傷害事故の損害賠償(入通院慰謝料)
保険会社提示額と裁判所基準額は以下になります。傷害事故の賠償額は、表のA~Eの合計額です。
傷害事故の損害賠償
A | 治療関連費 | 治療費・付添看護費・入院中雑費・通院交通費・装具代・家屋改造費など |
B | 休業補償 | 交通事故の被害者がケガをしたことにより,事故で減少した収入の補償 |
C | 入通院慰謝料 | 交通事故によって医療機関への入院や通院を強いられたことによって生じた精神的損害に対する慰謝料 |
D | 逸失利益 | 本来事故が無ければ得られたであろう給与・収入の補償 ※事故前年収入や労働能力喪失率を基準に算定 |
E | 後遺障害慰謝料 | 交通事故の被害者が後遺症が残る傷害を負った場合には,そのこと自体に対し慰謝料を請求することができる。後遺障害の等級による基準がある |
1.慰謝料
慰謝料とは精神的損害に対する損害賠償金をいいます。交通事故での損害賠償は、財産権の損害賠償と財産権以外の損害賠償の2つがあります。交通事故での慰謝料は精神的・ 肉体的苦痛による損害賠償を指します。車両の損壊などの物損事故には慰謝料は請求できません。

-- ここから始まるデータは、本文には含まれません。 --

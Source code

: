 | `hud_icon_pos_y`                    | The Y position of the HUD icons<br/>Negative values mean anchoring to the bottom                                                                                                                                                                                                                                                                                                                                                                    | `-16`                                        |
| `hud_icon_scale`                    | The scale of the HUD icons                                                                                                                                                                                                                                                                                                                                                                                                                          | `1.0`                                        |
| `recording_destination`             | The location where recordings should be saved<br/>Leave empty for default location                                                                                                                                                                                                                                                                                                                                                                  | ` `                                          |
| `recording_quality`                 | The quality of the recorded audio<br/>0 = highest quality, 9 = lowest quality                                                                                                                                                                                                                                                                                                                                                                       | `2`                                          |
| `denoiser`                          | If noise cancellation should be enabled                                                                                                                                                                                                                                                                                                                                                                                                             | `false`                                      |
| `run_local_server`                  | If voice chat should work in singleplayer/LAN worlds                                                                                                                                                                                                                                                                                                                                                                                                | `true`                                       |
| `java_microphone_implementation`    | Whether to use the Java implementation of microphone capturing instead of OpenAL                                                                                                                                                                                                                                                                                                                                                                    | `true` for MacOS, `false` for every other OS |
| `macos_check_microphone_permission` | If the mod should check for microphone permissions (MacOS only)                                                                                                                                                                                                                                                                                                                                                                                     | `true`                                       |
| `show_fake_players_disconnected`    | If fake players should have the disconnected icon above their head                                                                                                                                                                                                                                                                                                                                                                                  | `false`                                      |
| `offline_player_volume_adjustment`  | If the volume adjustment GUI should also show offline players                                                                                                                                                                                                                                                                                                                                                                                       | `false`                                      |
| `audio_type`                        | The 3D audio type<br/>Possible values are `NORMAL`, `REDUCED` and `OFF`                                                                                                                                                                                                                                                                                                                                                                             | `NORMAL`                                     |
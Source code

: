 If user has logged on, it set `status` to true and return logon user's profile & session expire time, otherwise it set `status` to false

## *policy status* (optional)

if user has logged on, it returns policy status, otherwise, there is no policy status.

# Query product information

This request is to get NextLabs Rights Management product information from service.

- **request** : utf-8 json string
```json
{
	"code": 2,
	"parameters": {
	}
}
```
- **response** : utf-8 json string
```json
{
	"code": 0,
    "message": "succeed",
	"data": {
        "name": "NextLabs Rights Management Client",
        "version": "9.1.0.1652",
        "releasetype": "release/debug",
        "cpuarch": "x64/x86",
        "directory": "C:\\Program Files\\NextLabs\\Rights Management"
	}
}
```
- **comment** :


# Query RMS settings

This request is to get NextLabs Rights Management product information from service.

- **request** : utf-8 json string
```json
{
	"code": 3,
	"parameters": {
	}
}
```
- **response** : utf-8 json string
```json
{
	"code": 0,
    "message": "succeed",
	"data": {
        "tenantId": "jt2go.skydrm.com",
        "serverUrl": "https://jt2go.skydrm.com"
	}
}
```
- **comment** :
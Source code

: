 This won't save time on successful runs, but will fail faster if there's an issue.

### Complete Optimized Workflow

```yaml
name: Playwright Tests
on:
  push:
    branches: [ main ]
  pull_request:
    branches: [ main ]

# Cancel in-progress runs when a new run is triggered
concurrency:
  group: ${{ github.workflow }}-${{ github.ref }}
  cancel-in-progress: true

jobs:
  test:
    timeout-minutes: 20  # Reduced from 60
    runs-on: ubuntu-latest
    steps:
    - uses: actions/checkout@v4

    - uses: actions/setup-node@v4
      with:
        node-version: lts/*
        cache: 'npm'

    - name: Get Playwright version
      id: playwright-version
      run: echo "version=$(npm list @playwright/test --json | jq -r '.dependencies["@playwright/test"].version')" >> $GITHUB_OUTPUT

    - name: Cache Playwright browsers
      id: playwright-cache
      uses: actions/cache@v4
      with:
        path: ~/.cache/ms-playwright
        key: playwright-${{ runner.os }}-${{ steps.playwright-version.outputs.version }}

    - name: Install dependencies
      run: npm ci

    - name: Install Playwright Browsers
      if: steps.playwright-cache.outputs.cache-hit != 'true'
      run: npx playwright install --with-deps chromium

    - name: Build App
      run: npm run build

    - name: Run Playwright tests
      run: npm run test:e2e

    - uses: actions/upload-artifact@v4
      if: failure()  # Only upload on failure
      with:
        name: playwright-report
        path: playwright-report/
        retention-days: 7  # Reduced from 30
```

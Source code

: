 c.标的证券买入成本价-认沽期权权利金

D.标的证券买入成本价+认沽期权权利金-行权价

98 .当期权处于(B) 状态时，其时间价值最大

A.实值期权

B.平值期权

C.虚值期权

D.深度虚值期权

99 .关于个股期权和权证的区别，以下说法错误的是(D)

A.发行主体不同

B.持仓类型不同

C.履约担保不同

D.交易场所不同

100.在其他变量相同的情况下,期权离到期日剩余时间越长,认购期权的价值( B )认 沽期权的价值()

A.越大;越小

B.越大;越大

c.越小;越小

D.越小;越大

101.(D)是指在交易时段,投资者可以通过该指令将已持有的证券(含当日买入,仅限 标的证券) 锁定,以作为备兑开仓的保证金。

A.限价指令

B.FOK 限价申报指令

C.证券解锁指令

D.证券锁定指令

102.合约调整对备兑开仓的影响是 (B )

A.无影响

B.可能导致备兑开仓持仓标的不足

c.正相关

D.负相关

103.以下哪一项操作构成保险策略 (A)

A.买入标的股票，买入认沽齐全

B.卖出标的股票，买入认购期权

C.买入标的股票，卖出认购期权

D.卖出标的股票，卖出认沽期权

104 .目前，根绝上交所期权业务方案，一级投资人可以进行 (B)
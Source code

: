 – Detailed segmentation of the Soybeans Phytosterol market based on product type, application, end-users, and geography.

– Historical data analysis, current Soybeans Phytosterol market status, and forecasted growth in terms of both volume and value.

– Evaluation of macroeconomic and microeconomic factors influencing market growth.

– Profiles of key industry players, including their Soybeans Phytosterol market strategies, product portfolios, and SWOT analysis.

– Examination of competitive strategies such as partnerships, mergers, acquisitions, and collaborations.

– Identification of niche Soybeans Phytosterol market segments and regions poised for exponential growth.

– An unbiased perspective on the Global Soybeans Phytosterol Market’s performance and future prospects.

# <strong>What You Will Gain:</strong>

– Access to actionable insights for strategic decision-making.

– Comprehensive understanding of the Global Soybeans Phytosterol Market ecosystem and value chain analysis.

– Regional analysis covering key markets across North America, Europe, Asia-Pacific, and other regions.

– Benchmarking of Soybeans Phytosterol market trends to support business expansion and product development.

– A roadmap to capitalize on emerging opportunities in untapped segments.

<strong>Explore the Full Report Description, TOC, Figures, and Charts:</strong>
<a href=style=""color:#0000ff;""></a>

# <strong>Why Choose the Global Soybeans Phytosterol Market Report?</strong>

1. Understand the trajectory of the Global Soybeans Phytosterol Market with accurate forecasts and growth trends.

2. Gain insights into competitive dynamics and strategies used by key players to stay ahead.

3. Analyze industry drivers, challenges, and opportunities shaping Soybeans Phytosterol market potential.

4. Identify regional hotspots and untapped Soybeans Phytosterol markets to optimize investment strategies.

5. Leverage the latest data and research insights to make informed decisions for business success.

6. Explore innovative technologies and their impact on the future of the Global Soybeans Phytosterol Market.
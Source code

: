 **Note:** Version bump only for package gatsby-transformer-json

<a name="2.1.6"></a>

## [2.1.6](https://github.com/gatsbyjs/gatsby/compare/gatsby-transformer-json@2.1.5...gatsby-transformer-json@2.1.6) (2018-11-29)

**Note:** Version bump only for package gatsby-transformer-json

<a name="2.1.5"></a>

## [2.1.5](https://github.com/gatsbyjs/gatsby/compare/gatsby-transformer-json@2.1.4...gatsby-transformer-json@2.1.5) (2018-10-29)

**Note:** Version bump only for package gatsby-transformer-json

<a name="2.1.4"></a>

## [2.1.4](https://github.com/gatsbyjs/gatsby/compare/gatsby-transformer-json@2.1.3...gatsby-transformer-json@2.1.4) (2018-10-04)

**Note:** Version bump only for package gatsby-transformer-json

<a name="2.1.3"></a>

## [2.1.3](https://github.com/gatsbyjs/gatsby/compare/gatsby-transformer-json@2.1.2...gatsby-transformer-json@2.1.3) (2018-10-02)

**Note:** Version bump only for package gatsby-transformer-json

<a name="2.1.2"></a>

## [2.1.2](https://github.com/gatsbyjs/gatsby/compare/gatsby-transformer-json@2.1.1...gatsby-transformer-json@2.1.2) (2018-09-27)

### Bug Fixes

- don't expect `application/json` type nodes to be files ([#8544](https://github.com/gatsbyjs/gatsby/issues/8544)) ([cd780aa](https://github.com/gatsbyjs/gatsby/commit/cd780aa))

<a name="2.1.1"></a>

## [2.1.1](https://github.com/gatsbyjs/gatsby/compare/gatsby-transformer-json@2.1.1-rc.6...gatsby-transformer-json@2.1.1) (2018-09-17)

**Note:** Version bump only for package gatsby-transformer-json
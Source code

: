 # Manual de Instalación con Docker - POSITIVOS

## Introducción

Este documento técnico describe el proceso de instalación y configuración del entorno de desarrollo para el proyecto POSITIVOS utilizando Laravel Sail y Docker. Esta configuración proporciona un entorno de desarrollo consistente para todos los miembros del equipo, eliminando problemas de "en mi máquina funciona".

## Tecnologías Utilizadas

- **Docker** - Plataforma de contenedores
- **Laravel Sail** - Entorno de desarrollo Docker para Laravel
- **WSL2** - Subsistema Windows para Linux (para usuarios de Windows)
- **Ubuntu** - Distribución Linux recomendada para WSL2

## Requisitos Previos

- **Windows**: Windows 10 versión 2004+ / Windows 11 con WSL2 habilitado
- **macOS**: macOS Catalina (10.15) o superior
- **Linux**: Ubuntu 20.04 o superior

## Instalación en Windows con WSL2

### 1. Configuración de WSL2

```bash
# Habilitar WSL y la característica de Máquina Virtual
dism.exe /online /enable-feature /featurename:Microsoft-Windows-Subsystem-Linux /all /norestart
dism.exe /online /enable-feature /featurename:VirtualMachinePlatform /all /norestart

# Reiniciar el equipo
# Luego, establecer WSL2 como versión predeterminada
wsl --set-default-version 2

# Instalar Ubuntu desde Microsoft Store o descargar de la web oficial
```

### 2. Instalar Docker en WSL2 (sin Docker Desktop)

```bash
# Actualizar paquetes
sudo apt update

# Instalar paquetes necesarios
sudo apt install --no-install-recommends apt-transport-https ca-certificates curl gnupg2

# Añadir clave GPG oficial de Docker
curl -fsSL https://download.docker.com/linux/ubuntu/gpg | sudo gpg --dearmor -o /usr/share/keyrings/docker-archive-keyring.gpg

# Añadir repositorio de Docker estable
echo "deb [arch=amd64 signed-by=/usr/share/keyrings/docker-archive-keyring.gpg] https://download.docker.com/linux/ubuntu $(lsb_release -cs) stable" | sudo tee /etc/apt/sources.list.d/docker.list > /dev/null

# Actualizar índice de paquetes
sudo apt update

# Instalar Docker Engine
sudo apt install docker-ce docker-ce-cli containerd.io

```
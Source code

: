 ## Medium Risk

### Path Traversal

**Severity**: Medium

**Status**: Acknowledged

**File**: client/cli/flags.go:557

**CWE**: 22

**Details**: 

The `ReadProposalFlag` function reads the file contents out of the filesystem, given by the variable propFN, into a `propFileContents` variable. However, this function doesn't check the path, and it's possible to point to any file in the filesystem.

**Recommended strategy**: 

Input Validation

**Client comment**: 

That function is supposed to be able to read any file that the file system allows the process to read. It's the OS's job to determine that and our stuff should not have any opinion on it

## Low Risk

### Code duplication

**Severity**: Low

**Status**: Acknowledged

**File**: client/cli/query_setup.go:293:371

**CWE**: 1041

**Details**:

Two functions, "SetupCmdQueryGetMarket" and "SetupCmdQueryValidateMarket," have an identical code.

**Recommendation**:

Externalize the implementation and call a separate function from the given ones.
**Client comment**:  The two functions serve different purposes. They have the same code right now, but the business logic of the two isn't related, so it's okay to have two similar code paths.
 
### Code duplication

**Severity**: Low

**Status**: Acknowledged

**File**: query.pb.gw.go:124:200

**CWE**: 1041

交通事故での慰謝料は、同じような事故が多数あり、事件処理を早めて、交通事故被害者に公平で迅速に慰謝料を払えるように定額化してきました。そのため交通事故の損害賠償においては、慰謝料は、だいたいの基準があります。
2.入通院慰謝料
入通院慰謝料とは、交通事故によって入院や通院を強いられたことによって生じた精神的・ 肉体的苦痛に対する慰謝料です。
入通院慰謝料の算定基準は,自賠責保険・任意保険・裁判所ごとに異なります。
自賠責保険は、迅速な支払がなされますが、金額においては上限があり、最終的な全損害の回復のためには金額が足りません。
任意保険は、保険会社が独自に支払い額を決めますので、保険会社はできるだけ支払い金額を少なくしようと考えるため金額は十分ではありません。
裁判所の基準は、訴訟を提起した場合に予想される裁判所の判断による損害賠償額(慰謝料)が目安で、適正な賠償額の基準となります。前述の2つと比べても、金額は高くなります。